Give back exactly the lines of the entries below from the line with "how to randomly generate a 0 or 1" to the line with "## Description", inclusive, and only those.

(Source texts of formatted documents)
######

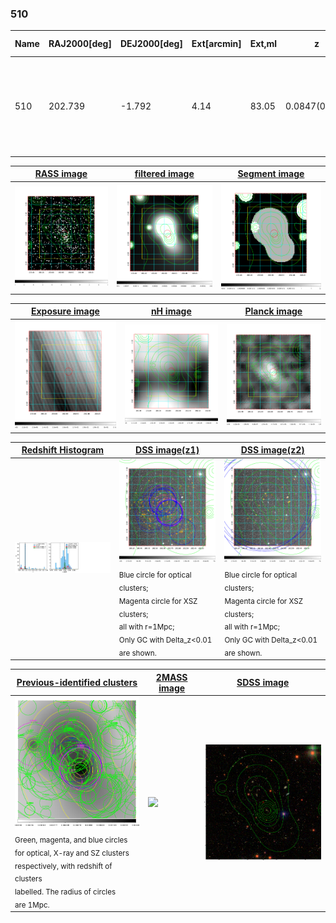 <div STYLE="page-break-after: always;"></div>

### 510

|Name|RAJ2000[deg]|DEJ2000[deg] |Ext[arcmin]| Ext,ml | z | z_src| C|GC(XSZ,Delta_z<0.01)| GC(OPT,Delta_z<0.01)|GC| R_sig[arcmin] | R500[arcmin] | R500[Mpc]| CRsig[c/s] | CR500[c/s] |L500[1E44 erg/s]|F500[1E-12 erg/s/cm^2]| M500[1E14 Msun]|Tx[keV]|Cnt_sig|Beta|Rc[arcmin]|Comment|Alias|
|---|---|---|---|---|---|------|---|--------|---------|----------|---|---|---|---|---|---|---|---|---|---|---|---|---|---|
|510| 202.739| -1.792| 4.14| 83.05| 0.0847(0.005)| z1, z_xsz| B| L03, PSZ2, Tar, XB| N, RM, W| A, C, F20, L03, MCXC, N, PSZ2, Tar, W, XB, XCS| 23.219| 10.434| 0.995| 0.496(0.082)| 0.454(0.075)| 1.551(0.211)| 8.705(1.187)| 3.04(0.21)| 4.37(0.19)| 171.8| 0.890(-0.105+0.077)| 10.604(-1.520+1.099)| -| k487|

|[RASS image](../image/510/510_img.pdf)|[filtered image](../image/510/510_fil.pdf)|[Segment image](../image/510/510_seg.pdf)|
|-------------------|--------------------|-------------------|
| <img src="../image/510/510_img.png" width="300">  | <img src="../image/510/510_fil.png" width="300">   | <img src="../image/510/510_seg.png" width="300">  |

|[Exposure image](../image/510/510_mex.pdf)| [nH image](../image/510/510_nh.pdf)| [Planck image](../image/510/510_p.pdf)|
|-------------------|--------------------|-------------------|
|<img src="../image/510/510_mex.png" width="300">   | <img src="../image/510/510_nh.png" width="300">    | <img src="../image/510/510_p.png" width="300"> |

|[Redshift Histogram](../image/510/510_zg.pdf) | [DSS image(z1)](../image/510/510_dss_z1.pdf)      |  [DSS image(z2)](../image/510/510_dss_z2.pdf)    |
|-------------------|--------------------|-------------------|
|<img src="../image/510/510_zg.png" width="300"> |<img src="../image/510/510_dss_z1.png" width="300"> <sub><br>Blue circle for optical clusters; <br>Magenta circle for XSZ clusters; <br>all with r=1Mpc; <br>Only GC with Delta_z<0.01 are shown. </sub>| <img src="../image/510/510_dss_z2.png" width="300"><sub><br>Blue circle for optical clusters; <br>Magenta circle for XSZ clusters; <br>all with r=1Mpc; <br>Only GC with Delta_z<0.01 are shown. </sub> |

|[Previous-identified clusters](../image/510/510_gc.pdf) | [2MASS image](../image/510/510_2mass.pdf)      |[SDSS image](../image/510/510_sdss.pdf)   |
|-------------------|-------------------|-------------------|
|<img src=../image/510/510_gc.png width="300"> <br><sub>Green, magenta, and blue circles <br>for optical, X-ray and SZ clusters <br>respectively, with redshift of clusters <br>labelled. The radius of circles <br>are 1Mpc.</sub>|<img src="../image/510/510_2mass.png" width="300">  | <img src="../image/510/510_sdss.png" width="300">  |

######

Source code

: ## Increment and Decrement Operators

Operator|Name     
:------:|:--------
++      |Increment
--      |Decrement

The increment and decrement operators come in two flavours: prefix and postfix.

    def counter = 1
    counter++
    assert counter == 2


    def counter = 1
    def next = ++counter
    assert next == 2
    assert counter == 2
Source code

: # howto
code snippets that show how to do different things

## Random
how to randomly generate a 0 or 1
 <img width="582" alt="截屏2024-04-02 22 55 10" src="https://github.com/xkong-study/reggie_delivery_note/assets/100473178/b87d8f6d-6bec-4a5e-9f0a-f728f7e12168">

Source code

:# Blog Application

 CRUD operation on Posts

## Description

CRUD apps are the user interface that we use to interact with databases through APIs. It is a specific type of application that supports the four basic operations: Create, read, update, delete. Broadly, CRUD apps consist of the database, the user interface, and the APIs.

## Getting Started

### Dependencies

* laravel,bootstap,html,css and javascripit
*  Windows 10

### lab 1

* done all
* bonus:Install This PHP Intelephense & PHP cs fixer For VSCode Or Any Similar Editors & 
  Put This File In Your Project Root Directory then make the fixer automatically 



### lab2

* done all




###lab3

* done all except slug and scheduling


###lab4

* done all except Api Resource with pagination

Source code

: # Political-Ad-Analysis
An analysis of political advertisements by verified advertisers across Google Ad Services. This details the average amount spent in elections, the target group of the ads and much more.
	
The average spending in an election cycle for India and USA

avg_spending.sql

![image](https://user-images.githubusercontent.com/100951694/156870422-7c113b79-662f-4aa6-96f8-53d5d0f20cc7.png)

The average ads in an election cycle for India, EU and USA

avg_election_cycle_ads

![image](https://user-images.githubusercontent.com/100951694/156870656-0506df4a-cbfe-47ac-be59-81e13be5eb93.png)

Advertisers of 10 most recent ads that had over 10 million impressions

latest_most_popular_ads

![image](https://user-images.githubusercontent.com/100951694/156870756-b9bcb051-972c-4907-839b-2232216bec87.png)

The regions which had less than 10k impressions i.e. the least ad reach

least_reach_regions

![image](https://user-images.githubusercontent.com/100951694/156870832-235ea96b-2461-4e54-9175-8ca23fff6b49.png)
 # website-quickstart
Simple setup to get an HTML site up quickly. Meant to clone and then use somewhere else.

######

• ANSWER SPACE:
how to randomly generate a 0 or 1
 <img width="582" alt="截屏2024-04-02 22 55 10" src="https://github.com/xkong-study/reggie_delivery_note/assets/100473178/b87d8f6d-6bec-4a5e-9f0a-f728f7e12168">

Source code

:# Blog Application

 CRUD operation on Posts

## Description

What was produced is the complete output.